06/15/2026
THEN AND NOW: Remembering "The Cary News" - Cary's Hometown Community Newspaper.
Some institutions make a difference, even if they don’t last forever. One such institution for Cary was The Cary News. It was established in 1963 and died in 2018. Lewis Lawrence, a Fuquay-Varina resident, founded it. Around the same time, he also founded The Garner News. The first offices for The Cary News were at 114 South Academy Street. The building still stands, but it later became a florist’s studio and is now a coffee shop. The Cary News ended up at several other addresses but, with one exception, never far from where it started.
In 1974, the company that controlled the Raleigh News & Observer bought The Cary News. According to Tom Byrd in Around and About Cary, the paper’s ownership was in flux during the early ’70s until the News and Observer Publishing Company acquired it. A document available from the Wake County Register of Deeds shows the incorporation of “The Cary News Corporation” on March 20, 1974. A notice in The Cary News on March 6,1974 with the headline “We’ve Moved,” said that the paper had moved to 134 W. Chatham St. “to allow more space for production facilities.”
134 West Chatham Street has had many identities, including housing everything from a church, flooring retailer, and a martial-arts studio. The photos below show the building in its various states (Photos courtesy of Town of Cary and Anna Readling).
In 1976, The Cary News moved across the street to 145 West Chatham Street. Known as the Jordan Building, it had several storefronts. It was probably best known as the home of the Adcock Agency, an insurance brokerage run by long-time Cary resident Jim Adcock. Adcock graduated from Cary High School in 1955 and attended Wake Forest University. He was a founding member of the Cary Chamber of Commerce in 1962. He also served on several town boards and commissions and was active in many other community activities. In the late ’70’s Adcock visited what was then the Soviet Union and recounted those travels in The Cary News. The building was recently demolished.

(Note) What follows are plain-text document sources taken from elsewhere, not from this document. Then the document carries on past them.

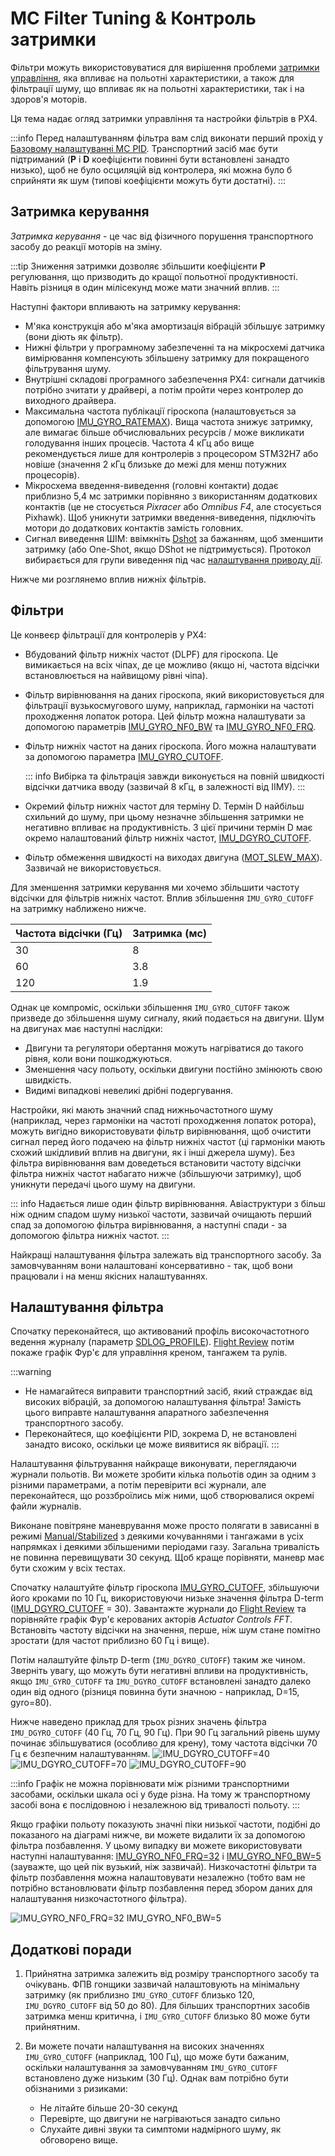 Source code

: # MC Filter Tuning & Контроль затримки

Фільтри можуть використовуватися для вирішення проблеми [затримки управління](#control-latency), яка впливає на польотні характеристики, а також для фільтрації шуму, що впливає як на польотні характеристики, так і на здоров'я моторів.

Ця тема надає огляд затримки управління та настройки фільтрів в PX4.

:::info Перед налаштуванням фільтра вам слід виконати перший прохід у [Базовому налаштуванні MC PID](../config_mc/pid_tuning_guide_multicopter_basic.md). Транспортний засіб має бути підтриманий (**P** і **D** коефіцієнти повинні бути встановлені занадто низько), щоб не було осциляцій від контролера, які можна було б сприйняти як шум (типові коефіцієнти можуть бути достатні).
:::

## Затримка керування

_Затримка керування_ - це час від фізичного порушення транспортного засобу до реакції моторів на зміну.

:::tip
Зниження затримки дозволяє збільшити коефіцієнти **P** регулювання, що призводить до кращої польотної продуктивності. Навіть різниця в один мілісекунд може мати значний вплив.
:::

Наступні фактори впливають на затримку керування:

- М'яка конструкція або м'яка амортизація вібрацій збільшує затримку (вони діють як фільтр).
- Нижні фільтри у програмному забезпеченні та на мікросхемі датчика вимірювання компенсують збільшену затримку для покращеного фільтрування шуму.
- Внутрішні складові програмного забезпечення PX4: сигнали датчиків потрібно зчитати у драйвері, а потім пройти через контролер до виходного драйвера.
- Максимальна частота публікації гіроскопа (налаштовується за допомогою [IMU_GYRO_RATEMAX](../advanced_config/parameter_reference.md#IMU_GYRO_RATEMAX)). Вища частота знижує затримку, але вимагає більше обчислювальних ресурсів / може викликати голодування інших процесів. Частота 4 кГц або вище рекомендується лише для контролерів з процесором STM32H7 або новіше (значення 2 кГц близьке до межі для менш потужних процесорів).
- Мікросхема введення-виведення (головні контакти) додає приблизно 5,4 мс затримки порівняно з використанням додаткових контактів (це не стосується _Pixracer_ або _Omnibus F4_, але стосується Pixhawk). Щоб уникнути затримки введення-виведення, підключіть мотори до додаткових контактів замість головних.
- Сигнал виведення ШІМ: ввімкніть [Dshot](../peripherals/dshot.md) за бажанням, щоб зменшити затримку (або One-Shot, якщо DShot не підтримується). Протокол вибирається для групи виведення під час [налаштування приводу дії](../config/actuators.md).

Нижче ми розглянемо вплив нижніх фільтрів.

## Фільтри

Це конвеєр фільтрації для контролерів у PX4:

- Вбудований фільтр нижніх частот (DLPF) для гіроскопа. Це вимикається на всіх чіпах, де це можливо (якщо ні, частота відсічки встановлюється на найвищому рівні чіпа).
- Фільтр вирівнювання на даних гіроскопа, який використовується для фільтрації вузькосмугового шуму, наприклад, гармоніки на частоті проходження лопаток ротора. Цей фільтр можна налаштувати за допомогою параметрів [IMU_GYRO_NF0_BW](../advanced_config/parameter_reference.md#IMU_GYRO_NF0_BW) та [IMU_GYRO_NF0_FRQ](../advanced_config/parameter_reference.md#IMU_GYRO_NF0_FRQ).
- Фільтр нижніх частот на даних гіроскопа. Його можна налаштувати за допомогою параметра [IMU_GYRO_CUTOFF](../advanced_config/parameter_reference.md#IMU_GYRO_CUTOFF).

  ::: info 
Вибірка та фільтрація завжди виконується на повній швидкості відсічки датчика вводу (зазвичай 8 кГц, в залежності від ІІМУ).
:::

- Окремий фільтр нижніх частот для терміну D. Термін D найбільш схильний до шуму, при цьому незначне збільшення затримки не негативно впливає на продуктивність. З цієї причини термін D має окремо налаштований фільтр нижніх частот, [IMU_DGYRO_CUTOFF](../advanced_config/parameter_reference.md#IMU_DGYRO_CUTOFF).
- Фільтр обмеження швидкості на виходах двигуна ([MOT_SLEW_MAX](../advanced_config/parameter_reference.md#MOT_SLEW_MAX)). Зазвичай не використовується.

Для зменшення затримки керування ми хочемо збільшити частоту відсічки для фільтрів нижніх частот. Вплив збільшення `IMU_GYRO_CUTOFF` на затримку наближено нижче.

| Частота відсічки (Гц) | Затримка (мс) |
| --------------------- | ------------- |
| 30                    | 8             |
| 60                    | 3.8           |
| 120                   | 1.9           |

Однак це компроміс, оскільки збільшення `IMU_GYRO_CUTOFF` також призведе до збільшення шуму сигналу, який подається на двигуни. Шум на двигунах має наступні наслідки:

- Двигуни та регулятори обертання можуть нагріватися до такого рівня, коли вони пошкоджуються.
- Зменшення часу польоту, оскільки двигуни постійно змінюють свою швидкість.
- Видимі випадкові невеликі дрібні подергування.

Настройки, які мають значний спад нижньочастотного шуму (наприклад, через гармоніки на частоті проходження лопаток ротора), можуть вигідно використовувати фільтр вирівнювання, щоб очистити сигнал перед його подачею на фільтр нижніх частот (ці гармоніки мають схожий шкідливий вплив на двигуни, як і інші джерела шуму). Без фільтра вирівнювання вам доведеться встановити частоту відсічки фільтра нижніх частот набагато нижче (збільшуючи затримку), щоб уникнути передачі цього шуму на двигуни.

::: info
Надається лише один фільтр вирівнювання.
Авіаструктури з більш ніж одним спадом шуму низької частоти, зазвичай очищають перший спад за допомогою фільтра вирівнювання, а наступні спади - за допомогою фільтра нижніх частот.
:::

Найкращі налаштування фільтра залежать від транспортного засобу. За замовчуванням вони налаштовані консервативно - так, щоб вони працювали і на менш якісних налаштуваннях.

## Налаштування фільтра

Спочатку переконайтеся, що активований профіль високочастотного ведення журналу (параметр [SDLOG_PROFILE](../advanced_config/parameter_reference.md#SDLOG_PROFILE)). [Flight Review](../getting_started/flight_reporting.md) потім покаже графік Фур'є для управління креном, тангажем та рулів.

:::warning

- Не намагайтеся виправити транспортний засіб, який страждає від високих вібрацій, за допомогою налаштування фільтра! Замість цього виправте налаштування апаратного забезпечення транспортного засобу.
- Переконайтеся, що коефіцієнти PID, зокрема D, не встановлені занадто високо, оскільки це може виявитися як вібрації.
:::

Налаштування фільтрування найкраще виконувати, переглядаючи журнали польотів. Ви можете зробити кілька польотів один за одним з різними параметрами, а потім перевірити всі журнали, але переконайтеся, що роззброїлись між ними, щоб створювалися окремі файли журналів.

Виконане повітряне маневрування може просто полягати в зависанні в режимі [Manual/Stabilized](../flight_modes_mc/manual_stabilized.md) з деякими кочуваннями і тангажами в усіх напрямках і деякими збільшеними періодами газу. Загальна тривалість не повинна перевищувати 30 секунд. Щоб краще порівняти, маневр має бути схожим у всіх тестах.

Спочатку налаштуйте фільтр гіроскопа [IMU_GYRO_CUTOFF](../advanced_config/parameter_reference.md#IMU_GYRO_CUTOFF), збільшуючи його кроками по 10 Гц, використовуючи низьке значення фільтра D-term ([IMU_DGYRO_CUTOFF](../advanced_config/parameter_reference.md#IMU_DGYRO_CUTOFF) = 30). Завантажте журнали до [Flight Review](https://logs.px4.io) та порівняйте графік Фур'є керованих акторів _Actuator Controls FFT_. Встановіть частоту відсічки на значення, перше, ніж шум стане помітно зростати (для частот приблизно 60 Гц і вище).

Потім налаштуйте фільтр D-term (`IMU_DGYRO_CUTOFF`) таким же чином. Зверніть увагу, що можуть бути негативні впливи на продуктивність, якщо `IMU_GYRO_CUTOFF` та `IMU_DGYRO_CUTOFF` встановлені занадто далеко один від одного (різниця повинна бути значною - наприклад, D=15, gyro=80).

Нижче наведено приклад для трьох різних значень фільтра `IMU_DGYRO_CUTOFF` (40 Гц, 70 Гц, 90 Гц). При 90 Гц загальний рівень шуму починає збільшуватися (особливо для крену), тому частота відсічки 70 Гц є безпечним налаштуванням. ![IMU_DGYRO_CUTOFF=40](../../assets/config/mc/filter_tuning/actuator_controls_fft_dgyrocutoff_40.png) ![IMU_DGYRO_CUTOFF=70](../../assets/config/mc/filter_tuning/actuator_controls_fft_dgyrocutoff_70.png) ![IMU_DGYRO_CUTOFF=90](../../assets/config/mc/filter_tuning/actuator_controls_fft_dgyrocutoff_90.png)

:::info
Графік не можна порівнювати між різними транспортними засобами, оскільки шкала осі у буде різна.
На тому ж транспортному засобі вона є послідовною і незалежною від тривалості польоту.
:::

Якщо графіки польоту показують значні піки низької частоти, подібні до показаного на діаграмі нижче, ви можете видалити їх за допомогою фільтра позбавлення. У цьому випадку ви можете використовувати наступні налаштування: [IMU_GYRO_NF0_FRQ=32](../advanced_config/parameter_reference.md#IMU_GYRO_NF0_FRQ) і [IMU_GYRO_NF0_BW=5](../advanced_config/parameter_reference.md#IMU_GYRO_NF0_BW) (зауважте, що цей пік вузький, ніж зазвичай). Низкочастотні фільтри та фільтр позбавлення можна налаштовувати незалежно (тобто вам не потрібно встановлювати фільтр позбавлення перед збором даних для налаштування низкочастотного фільтра).

![IMU_GYRO_NF0_FRQ=32 IMU_GYRO_NF0_BW=5](../../assets/config/mc/filter_tuning/actuator_controls_fft_gyro_notch_32.png)

## Додаткові поради

1. Прийнятна затримка залежить від розміру транспортного засобу та очікувань. ФПВ гонщики зазвичай налаштовують на мінімальну затримку (як приблизно `IMU_GYRO_CUTOFF` близько 120, `IMU_DGYRO_CUTOFF` від 50 до 80). Для більших транспортних засобів затримка менш критична, і `IMU_GYRO_CUTOFF` близько 80 може бути прийнятним.

1. Ви можете почати налаштування на високих значеннях `IMU_GYRO_CUTOFF` (наприклад, 100 Гц), що може бути бажаним, оскільки налаштування за замовчуванням `IMU_GYRO_CUTOFF` встановлено дуже низьким (30 Гц). Однак вам потрібно бути обізнаними з ризиками:
   - Не літайте більше 20-30 секунд
   - Перевірте, що двигуни не нагріваються занадто сильно
   - Слухайте дивні звуки та симптоми надмірного шуму, як обговорено вище.
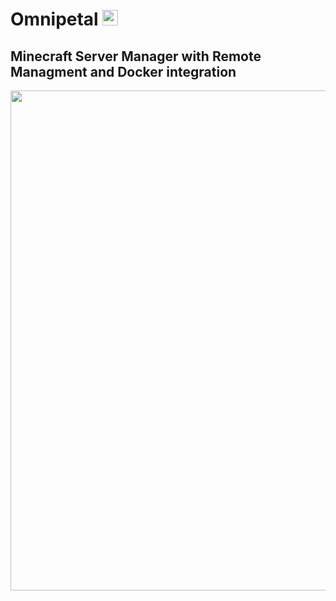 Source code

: # Omnipetal <img src="https://user-images.githubusercontent.com/68202118/162853416-0ca7c63b-0d6d-4d28-9c5c-3f165bb31811.png" width="25" height="25">
## Minecraft Server Manager with Remote Managment and Docker integration

<img src="https://user-images.githubusercontent.com/68202118/163295152-637cd263-a32b-43ca-a315-9402c8faf0d9.png" width="800">
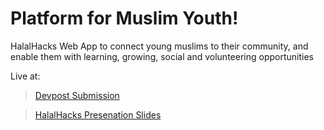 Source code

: # Platform for Muslim Youth!
HalalHacks Web App to connect young muslims to their community, and enable them with learning, growing, social and volunteering opportunities  

Live at: 

<!-- To Do: Update this link -->
> [Devpost Submission](https://devpost.com/software/student-assistant) 

<!-- To Do: Update this link -->
> [HalalHacks Presenation Slides](https://docs.google.com/presentation/d/1f24VxMZioN5OgRS9cE51gqlGWiWzWjhj-JPLA8d8mBw/edit?usp=sharing) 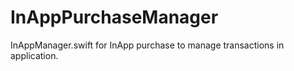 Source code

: # InAppPurchaseManager
InAppManager.swift  for InApp purchase to manage transactions in application.
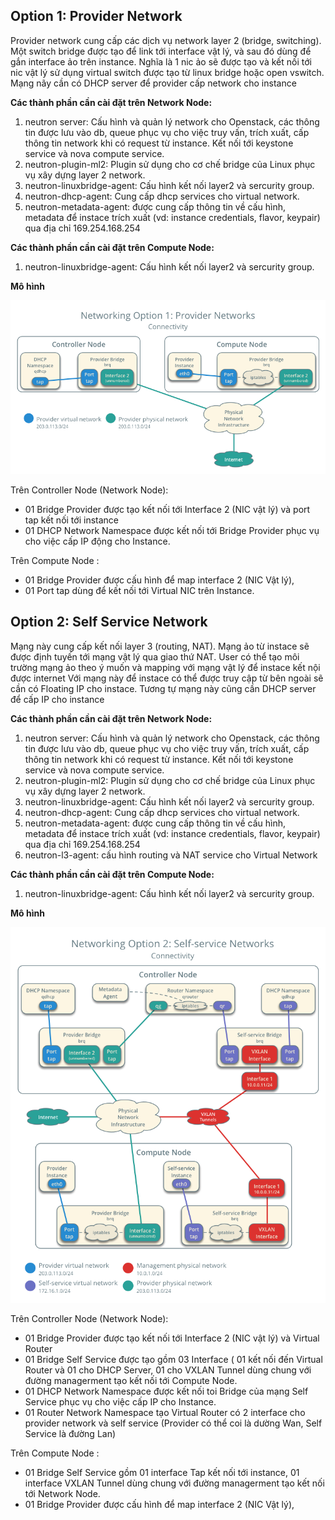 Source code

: ## Option 1: Provider Network
Provider network cung cấp các dịch vụ network layer 2 (bridge, switching). Một switch bridge được tạo để link tới interface vật lý, và sau đó dùng để gắn interface ảo trên instance. Nghĩa là 1 nic ảo sẽ được tạo và kết nối tới nic vật lý sử dụng virtual switch được tạo từ linux bridge hoặc open vswitch.
Mạng nãy cần có DHCP server để provider cấp network cho instance 

**Các thành phần cần cài đặt trên Network Node:**
1. neutron server: Cấu hình và quản lý network cho Openstack, các thông tin được lưu vào db, queue phục vụ cho việc truy vấn, trích xuất, cấp thông tin network khi có request từ instance. Kết nối tới keystone service và nova compute service.
2. neutron-plugin-ml2: Plugin sử dụng cho cơ chế bridge của Linux phục vụ xây dựng layer 2 network.
3. neutron-linuxbridge-agent: Cấu hình kết nối layer2 và sercurity group.
4. neutron-dhcp-agent: Cung cấp dhcp services cho virtual network.
5. neutron-metadata-agent: được cung cấp thông tin về cấu hình, metadata để instace trích xuất (vd: instance credentials, flavor, keypair) qua địa chỉ 169.254.168.254

**Các thành phần cần cài đặt trên Compute Node:**
1. neutron-linuxbridge-agent: Cấu hình kết nối layer2 và sercurity group.

**Mô hình**

![network1-connectivity.png](network1-connectivity.png)

Trên Controller Node (Network Node):
- 01 Bridge Provider được tạo kết nối tới Interface 2 (NIC vật lý) và port tap kết nối tới instance
- 01 DHCP Network Namespace được kết nối tới  Bridge Provider phục vụ cho việc cấp IP động cho Instance.

Trên Compute Node : 
- 01 Bridge Provider được cấu hình để map interface 2 (NIC Vật lý),
- 01 Port tap dùng để kết nối tới Virtual NIC trên Instance.

## Option 2: Self Service Network
Mạng này cung cấp kết nối layer 3 (routing, NAT). Mạng ảo từ instace sẽ được định tuyến tới mạng vật lý qua giao thứ NAT. 
User có thể tạo môi trường mạng ảo theo ý muốn và mapping với mạng vật lý để instace kết nội được internet 
Với mạng này để instace có thể được truy cập từ bên ngoài sẽ cần có Floating IP cho instace.
Tương tự mạng này cũng cần DHCP server để cấp IP cho instance

**Các thành phần cần cài đặt trên Network Node:**
1. neutron server: Cấu hình và quản lý network cho Openstack, các thông tin được lưu vào db, queue phục vụ cho việc truy vấn, trích xuất, cấp thông tin network khi có request từ instance. Kết nối tới keystone 
service và nova compute service.
2. neutron-plugin-ml2: Plugin sử dụng cho cơ chế bridge của Linux phục vụ xây dựng layer 2 network.
3. neutron-linuxbridge-agent: Cấu hình kết nối layer2 và sercurity group.
4. neutron-dhcp-agent: Cung cấp dhcp services cho virtual network.
5. neutron-metadata-agent: được cung cấp thông tin về cấu hình, metadata để instace trích xuất (vd: instance credentials, flavor, keypair) qua địa chỉ 169.254.168.254
6. neutron-l3-agent: cấu hình routing và NAT service cho Virtual Network

**Các thành phần cần cài đặt trên Compute Node:**
1. neutron-linuxbridge-agent: Cấu hình kết nối layer2 và sercurity group.

**Mô hình**



![network2-connectivity.png](network2-connectivity.png)



Trên Controller Node (Network Node):
- 01 Bridge Provider được tạo kết nối tới Interface 2 (NIC vật lý) và Virtual Router
- 01 Bridge Self Service được tạo gồm 03 Interface ( 01 kết nối đến Virtual Router và 01 cho DHCP Server, 01 cho VXLAN Tunnel dùng chung với đường managerment tạo kết nối tới Compute Node.
- 01 DHCP Network Namespace được kết nối toi Bridge của mạng Self Service phục vụ cho việc cấp IP cho Instance.
- 01 Router Network Namespace tạo Virtual Router có 2 interface cho provider network và self service (Provider có thể coi là dường Wan, Self Service là đường Lan)

Trên Compute Node : 
- 01 Bridge Self Service gồm 01 interface Tap kết nối tới instance, 01 interface VXLAN Tunnel dùng chung với đường managerment tạo kết nối tới Network Node.
- 01 Bridge Provider được cấu hình để map interface 2 (NIC Vật lý),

In 1981, The Cary News moved to the building that housed it the longest, 212 E. Chatham St. The paper shared the space with a branch of BB&T (which merged with SunTrust to form Truist Financial). The paper settled there for more than 27 years.
That building has had various identities since it was built in 1963. Besides the paper and the bank it has, among other things, also housed a grocery store, an appliance-repair service, a bedding store, and a furniture- and antique-consignment shop.
In late 2008, The Cary News moved into an office park on Situs Court in southwest Raleigh and stayed there until 2014.
The hardest period to document regarding The Cary News is the most recent, from October 2014 to probably 2018 when it was fading from a standalone paper to an insert in the News & Observer to, well, nothing. Its final home was in the office portion of The Cary Theater, 122 E. Chatham St., after leaving the Situs Court site in Raleigh in 2014, according to an article in the Triangle Business Journal. By that time, the Town of Cary owned the once and now present theater, so the paper was the tenant of the entity that it spent significant resources to cover.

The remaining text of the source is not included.